Information given: Begin

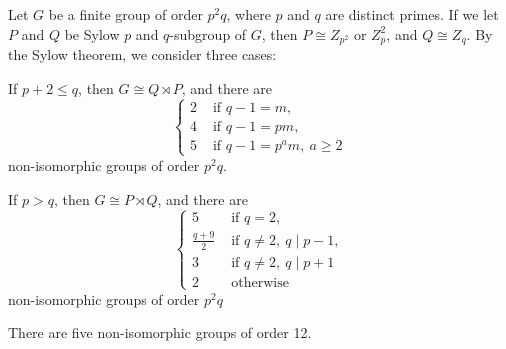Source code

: \documentclass{../note}
\begin{document}
\begin{prb}
Let $G$ be a finite group of order $p^2q$, where $p$ and $q$ are distinct primes.
If we let $P$ and $Q$ be Sylow $p$ and $q$-subgroup of $G$, then $P\cong Z_{p^2}\text{ or }Z_p^2$, and $Q\cong Z_q$.
By the Sylow theorem, we consider three cases:
\begin{parts}
\item If $p+2\le q$, then $G\cong Q\rtimes P$, and there are
\[\begin{cases}
2&\text{ if }q-1=m,\\
4&\text{ if }q-1=pm,\\
5&\text{ if }q-1=p^am,\ a\ge2
\end{cases}\]
non-isomorphic groups of order $p^2q$.
\item If $p>q$, then $G\cong P\rtimes Q$, and there are
\[\begin{cases}
5&\text{ if }q=2,\\
\frac{q+9}2&\text{ if }q\ne2,\ q\mid p-1,\\
3&\text{ if }q\ne2,\ q\mid p+1\\
2&\text{ otherwise }
\end{cases}\]
non-isomorphic groups of order $p^2q$
\item There are five non-isomorphic groups of order 12.
\end{parts}
\end{prb}
\end{document}
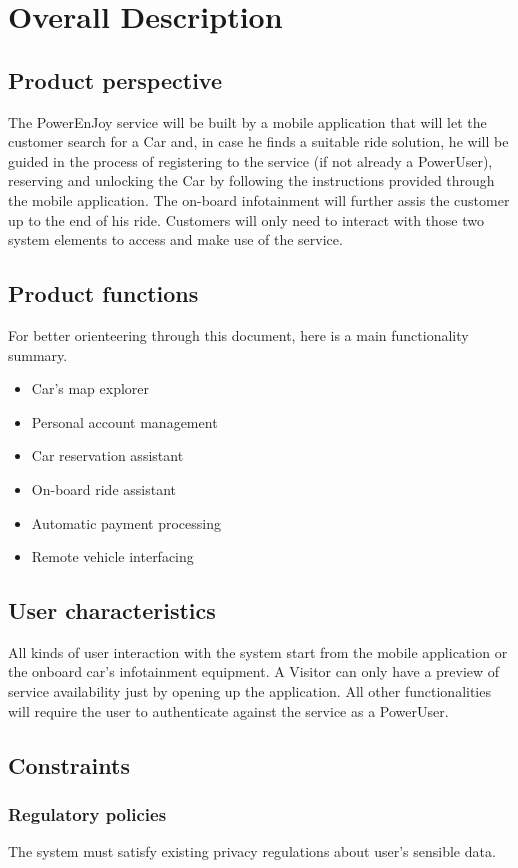 \section{Overall Description}
\subsection{Product perspective}
The PowerEnJoy service will be built by a mobile application that will let the customer search for a Car and, in case he finds a suitable ride solution, he will be guided in the process of registering to the service (if not already a PowerUser), reserving and unlocking the Car by following the instructions provided through the mobile application. The on-board infotainment will further assis the customer up to the end of his ride. Customers will only need to interact with those two system elements to access and make use of the service.
\subsection{Product functions}
For better orienteering through this document, here is a main functionality summary.
\begin{itemize}
\item Car's map explorer
\item Personal account management
\item Car reservation assistant
\item On-board ride assistant
\item Automatic payment processing
\item Remote vehicle interfacing
\end{itemize}
\subsection{User characteristics}
All kinds of user interaction with the system start from the mobile application or the onboard car's infotainment equipment. A Visitor can only have a preview of service availability just by opening up the application. All other functionalities will require the user to authenticate against the service as a PowerUser.
\subsection{Constraints}
\subsubsection{Regulatory policies}
The system must satisfy existing privacy regulations about user's sensible data.
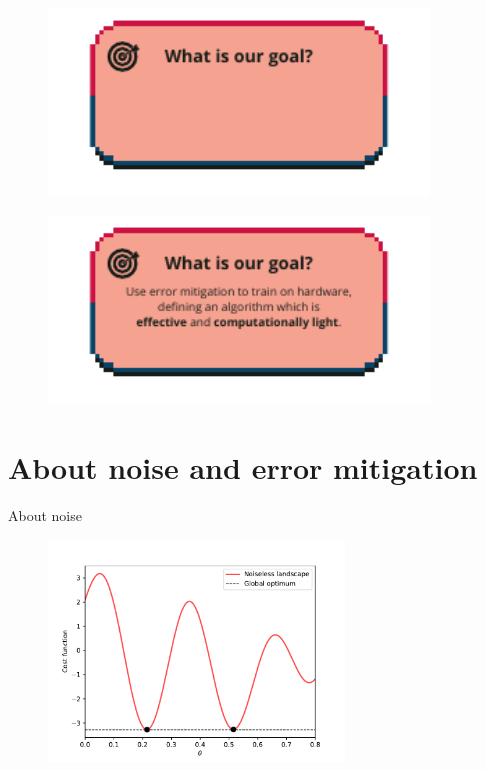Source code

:\documentclass[8pt, xcolor={svgnames}, hyperref={linkcolor=black}, aspectratio=169]{beamer}
\begin{document}
\begin{frame}
\vspace{1cm}
\begin{figure}
\includegraphics[width=0.9\textwidth]{figures/empty_banner.pdf}
\end{figure}
\end{frame}

\begin{frame}
\vspace{1cm}
\begin{figure}
\includegraphics[width=0.9\textwidth]{figures/banner.pdf}
\end{figure}
\end{frame}

\section{About noise and error mitigation}

\begin{frame}{About noise}
\begin{figure}
\includegraphics[width=0.7\textwidth]{figures/norm.pdf}
\end{figure}
\end{frame}
\end{document}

Information given: End

Count, in the listing, each line that holds the string "system", then give the count and nothing else.

Response to this task:
3